В клубе Эдик банально напивался. Набирался до полубессознательного состояния. Чтобы хоть немного приглушить боль. Чтобы хоть на время забыть о Любе. Чтобы иметь возможность хотя бы дышать.
Думал, что затушит пожар, приглушит немного обжигающую душу боль – и через день-другой вернется к нормальной жизни. Но боль не уменьшалась, выжигая все внутри. Проводить вечера в ночных клубах стало входить в привычку. А потом и днем стал напиваться, сбросив дела на плечи Сергея. Потерял счет дням, запутался во времени. Сон, явь, воспоминания, мечты, картины воображаемых Любиных измен – все перемешалось, превратившись в единый ком, словно кто-то взял воображаемое и реальное, как несколько кусков пластилина, перемешал и скатал вместе.
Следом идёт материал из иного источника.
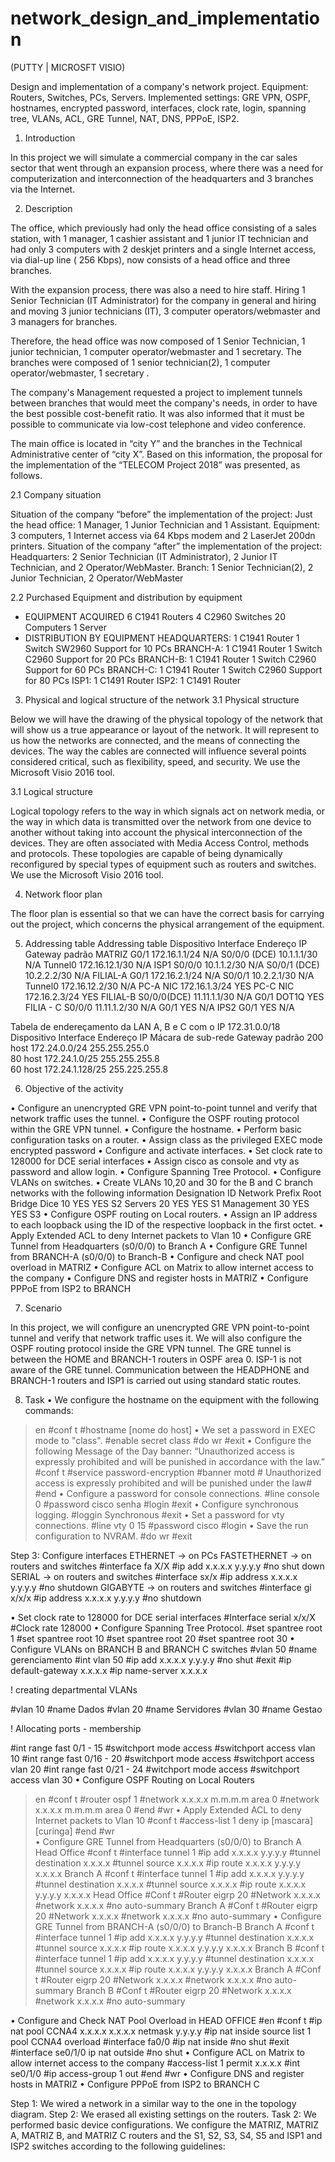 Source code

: # network_design_and_implementation
(PUTTY | MICROSFT VISIO)

Design and implementation of a company's network project. Equipment: Routers, Switches, PCs, Servers. Implemented settings: GRE VPN, OSPF, hostnames, encrypted password, interfaces, clock rate, login, spanning tree, VLANs, ACL, GRE Tunnel, NAT, DNS, PPPoE, ISP2.

1. Introduction

In this project we will simulate a commercial company in the car sales sector that went through an expansion process, where there was a need for computerization and interconnection of the headquarters and 3 branches via the Internet.


2. Description

The office, which previously had only the head office consisting of a sales station, with 1 manager, 1 cashier assistant and 1 junior IT technician and had only 3 computers with 2 deskjet printers and a single Internet access, via dial-up line ( 256 Kbps), now consists of a head office and three branches.

With the expansion process, there was also a need to hire staff. Hiring 1 Senior Technician (IT Administrator) for the company in general and hiring and moving 3 junior technicians (IT), 3 computer operators/webmaster and 3 managers for branches.

Therefore, the head office was now composed of 1 Senior Technician, 1 junior technician, 1 computer operator/webmaster and 1 secretary. The branches were composed of 1 senior technician(2), 1 computer operator/webmaster, 1 secretary .

The company's Management requested a project to implement tunnels between branches that would meet the company's needs, in order to have the best possible cost-benefit ratio. It was also informed that it must be possible to communicate via low-cost telephone and video conference.

The main office is located in “city Y” and the branches in the Technical Administrative center of “city X”. Based on this information, the proposal for the implementation of the “TELECOM Project 2018” was presented, as follows.

2.1 Company situation

Situation of the company “before” the implementation of the project:
Just the head office: 1 Manager, 1 Junior Technician and 1 Assistant.
Equipment: 3 computers, 1 Internet access via 64 Kbps modem and 2 LaserJet 200dn printers.
Situation of the company “after” the implementation of the project:
Headquarters: 2 Senior Technician (IT Administrator), 2 Junior IT Technician, and 2 Operator/WebMaster.
Branch: 1 Senior Technician(2), 2 Junior Technician, 2 Operator/WebMaster

2.2 Purchased Equipment and distribution by equipment

- EQUIPMENT ACQUIRED
6 C1941 Routers
4 C2960 Switches
20 Computers
1 Server
- DISTRIBUTION BY EQUIPMENT
HEADQUARTERS:
1 C1941 Router
1 Switch SW2960
Support for 10 PCs
BRANCH-A:
1 C1941 Router
1 Switch C2960
Support for 20 PCs
BRANCH-B:
1 C1941 Router
1 Switch C2960
Support for 60 PCs
BRANCH-C:
1 C1941 Router
1 Switch C2960
Support for 80 PCs
ISP1:
1 C1491 Router
ISP2:
1 C1491 Router

3. Physical and logical structure of the network
3.1 Physical structure

Below we will have the drawing of the physical topology of the network that will show us a true appearance or layout of the network. It will represent to us how the networks are connected, and the means of connecting the devices. The way the cables are connected will influence several points considered critical, such as flexibility, speed, and security. We use the Microsoft Visio 2016 tool.
 
3.1 Logical structure

Logical topology refers to the way in which signals act on network media, or the way in which data is transmitted over the network from one device to another without taking into account the physical interconnection of the devices. They are often associated with Media Access Control, methods and protocols. These topologies are capable of being dynamically reconfigured by special types of equipment such as routers and switches. We use the Microsoft Visio 2016 tool.



4. Network floor plan

The floor plan is essential so that we can have the correct basis for carrying out the project, which concerns the physical arrangement of the equipment.
 

5. Addressing table
Addressing table
Dispositivo 	Interface 	Endereço IP 	Gateway padrão
MATRIZ 	G0/1 	172.16.1.1/24 	N/A
S0/0/0 (DCE) 	10.1.1.1/30 	N/A	
Tunnel0 	172.16.12.1/30 	N/A	
ISP1 	S0/0/0 	10.1.1.2/30 	N/A
S0/0/1 (DCE) 	10.2.2.2/30 	N/A	
FILIAL-A 	G0/1 	172.16.2.1/24 	N/A
S0/0/1 	10.2.2.1/30 	N/A	
Tunnel0 	172.16.12.2/30 	N/A	
PC-A 	NIC 	172.16.1.3/24 	YES
PC-C 	NIC 	172.16.2.3/24 	YES
FILIAL-B	S0/0/0(DCE) 	11.11.1.1/30 	N/A
G0/1 	DOT1Q 	YES	
FILIA - C	S0/0/0 	11.11.1.2/30 	N/A
G0/1 	YES 	N/A	
IPS2 	G0/1 	YES 	N/A

Tabela de endereçamento da LAN A, B e C com o IP 172.31.0.0/18
Dispositivo 	Interface 	Endereço IP 	Mácara de sub-rede	Gateway padrão
200 host		172.24.0.0/24	255.255.255.0	
80 host		172.24.1.0/25	255.255.255.8	
60 host		172.24.1.128/25	255.225.255.8	

6. Objective of the activity

• Configure an unencrypted GRE VPN point-to-point tunnel and verify that network traffic uses the tunnel.
• Configure the OSPF routing protocol within the GRE VPN tunnel.
• Configure the hostname.
• Perform basic configuration tasks on a router.
• Assign class as the privileged EXEC mode encrypted password
• Configure and activate interfaces.
• Set clock rate to 128000 for DCE serial interfaces
• Assign cisco as console and vty as password and allow login.
• Configure Spanning Tree Protocol.
• Configure VLANs on switches.
• Create VLANs 10,20 and 30 for the B and C branch networks with the following information
Designation ID Network Prefix Root Bridge
Dice 10 YES YES S2
Servers 20 YES YES S1
Management 30 YES YES S3
• Configure OSPF routing on Local routers.
• Assign an IP address to each loopback using the ID of the respective loopback in the first octet.
• Apply Extended ACL to deny Internet packets to Vlan 10
• Configure GRE Tunnel from Headquarters (s0/0/0) to Branch A
• Configure GRE Tunnel from BRANCH-A (s0/0/0) to Branch-B
• Configure and check NAT pool overload in MATRIZ
• Configure ACL on Matrix to allow internet access to the company
• Configure DNS and register hosts in MATRIZ
• Configure PPPoE from ISP2 to BRANCH



7. Scenario

In this project, we will configure an unencrypted GRE VPN point-to-point tunnel and verify that network traffic uses it. We will also configure the OSPF routing protocol inside the GRE VPN tunnel. The GRE tunnel is between the HOME and BRANCH-1 routers in OSPF area 0. ISP-1 is not aware of the GRE tunnel. Communication between the HEADPHONE and BRANCH-1 routers and ISP1 is carried out using standard static routes.


8. Task
• We configure the hostname on the equipment with the following commands:
>en
#conf t
#hostname [nome do host]
• We set a password in EXEC mode to "class".
#enable secret class
#do wr
#exit
• Configure the following Message of the Day banner: “Unauthorized access is expressly prohibited and will be punished in accordance with the law.”
#conf t
#service password-encryption 
#banner motd # Unauthorized access is expressly prohibited and will be punished under the law#  
#end
• Configure a password for console connections.
#line console 0
#password cisco senha
#login
#exit
• Configure synchronous logging.
#loggin Synchronous
#exit
• Set a password for vty connections.
#line vty 0 15 
#password cisco
#login
• Save the run configuration to NVRAM.
#do wr
#exit

Step 3: Configure interfaces
ETHERNET -> on PCs
FASTETHERNET -> on routers and switches
#interface fa X/X
#ip add x.x.x.x y.y.y.y
#no shut down
SERIAL -> on routers and switches
#interface sx/x
#ip address x.x.x.x y.y.y.y
#no shutdown
GIGABYTE -> on routers and switches
#interface gi x/x/x
#ip address x.x.x.x y.y.y.y
#no shutdown

• Set clock rate to 128000 for DCE serial interfaces
#Interface serial x/x/X
#Clock rate 128000
• Configure Spanning Tree Protocol.
#set spantree root 1
#set spantree root 10
#set spantree root 20
#set spantree root 30
• Configure VLANs on BRANCH B and BRANCH C switches
#vlan 50
#name gerenciamento
#int vlan 50
#ip add x.x.x.x y.y.y.y
#no shut
#exit
#ip default-gateway x.x.x.x
#ip name-server x.x.x.x

! creating departmental VLANs

#vlan 10
#name Dados
#vlan 20
#name Servidores
#vlan 30
#name Gestao

! Allocating ports - membership

#int range fast 0/1 - 15
#switchport mode access
#switchport access vlan 10
#int range fast 0/16 - 20
#switchport mode access
#switchport access vlan 20
#int range fast 0/21 - 24
#witchport mode access
#switchport access vlan 30
•    Configure OSPF Routing on Local Routers
>en
#conf t
#router ospf 1
#network x.x.x.x m.m.m.m area 0
#network x.x.x.x m.m.m.m area 0
#end
#wr
•    Apply Extended ACL to deny Internet packets to Vlan 10
#conf t
#access-list 1 deny ip [mascara] [curinga]
#end
#wr  
•    Configure GRE Tunnel from Headquarters (s0/0/0) to Branch A
Head Office 
#conf t
#interface tunnel 1
#ip add x.x.x.x y.y.y.y
#tunnel destination x.x.x.x
#tunnel source x.x.x.x
#ip route x.x.x.x y.y.y.y x.x.x.x
Branch A
#conf t
#interface tunnel 1
#ip add x.x.x.x y.y.y.y
#tunnel destination x.x.x.x
#tunnel source x.x.x.x
#ip route x.x.x.x y.y.y.y x.x.x.x
Head Office 
#Conf t
#Router eigrp 20
#Network x.x.x.x
#network x.x.x.x
#no auto-summary
Branch A
#Conf t
#Router eigrp 20
#Network x.x.x.x
#network x.x.x.x
#no auto-summary
•    Configure GRE Tunnel from BRANCH-A (s0/0/0) to Branch-B
Branch A
#conf t
#interface tunnel 1
#ip add x.x.x.x y.y.y.y
#tunnel destination x.x.x.x
#tunnel source x.x.x.x
#ip route x.x.x.x y.y.y.y x.x.x.x
Branch B
#conf t
#interface tunnel 1
#ip add x.x.x.x y.y.y.y
#tunnel destination x.x.x.x
#tunnel source x.x.x.x
#ip route x.x.x.x y.y.y.y x.x.x.x
Branch A
#Conf t
#Router eigrp 20
#Network x.x.x.x
#network x.x.x.x
#no auto-summary
Branch B
#Conf t
#Router eigrp 20
#Network x.x.x.x
#network x.x.x.x
#no auto-summary
 
•    Configure and Check NAT Pool Overload in HEAD OFFICE
#en
#conf t
#ip nat pool CCNA4 x.x.x.x x.x.x.x netmask y.y.y.y
#ip nat inside source list 1 pool CCNA4 overload
#interface fa0/0
#ip nat inside
#no shut
#exit
#interface se0/1/0
ip nat outside
#no shut
•    Configure ACL on Matrix to allow internet access to the company 
#access-list 1 permit x.x.x.x
#int se0/1/0
#ip access-group 1 out
#end
#wr
•    Configure DNS and register hosts in MATRIZ
•    Configure PPPoE from ISP2 to BRANCH C



Step 1: We wired a network in a similar way to the one in the topology diagram.
Step 2: We erased all existing settings on the routers.
Task 2: We performed basic device configurations. We configure the MATRIZ, MATRIZ A, MATRIZ B, and MATRIZ C routers and the S1, S2, S3, S4, S5 and ISP1 and ISP2 switches according to the following guidelines:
Эдик осознавал, что его бизнес развивается по инерции – так продолжает какое-то время мчать вперед обезглавленный всадник. Он понимал, что его жизнь катится под откос. Даже дочь не хотела встречаться с ним, когда он был в таком состоянии, да и Нина не отпускала ее на встречи с отцом. Возможно, даже собирала на него новый компромат, в результате чего он мог лишиться возможности забрать Ксюшу к себе, как обещал ей недавно. А ведь буквально месяц назад это было его главной целью.
Когда Светлана Николаевна начала настойчиво зазывать его к себе на именины, Эдик понял, что это неспроста. Был уверен, что его попытаются вернуть на путь истинный. Наставлениями, нотациями, убеждениями, внушениями, мольбами. Умом он и сам понимал, что с выпивкой пора завязывать, что в любой момент он может переступить черту невозврата. Но ему было не страшно. Жизнь без Любы все равно не была полноценной.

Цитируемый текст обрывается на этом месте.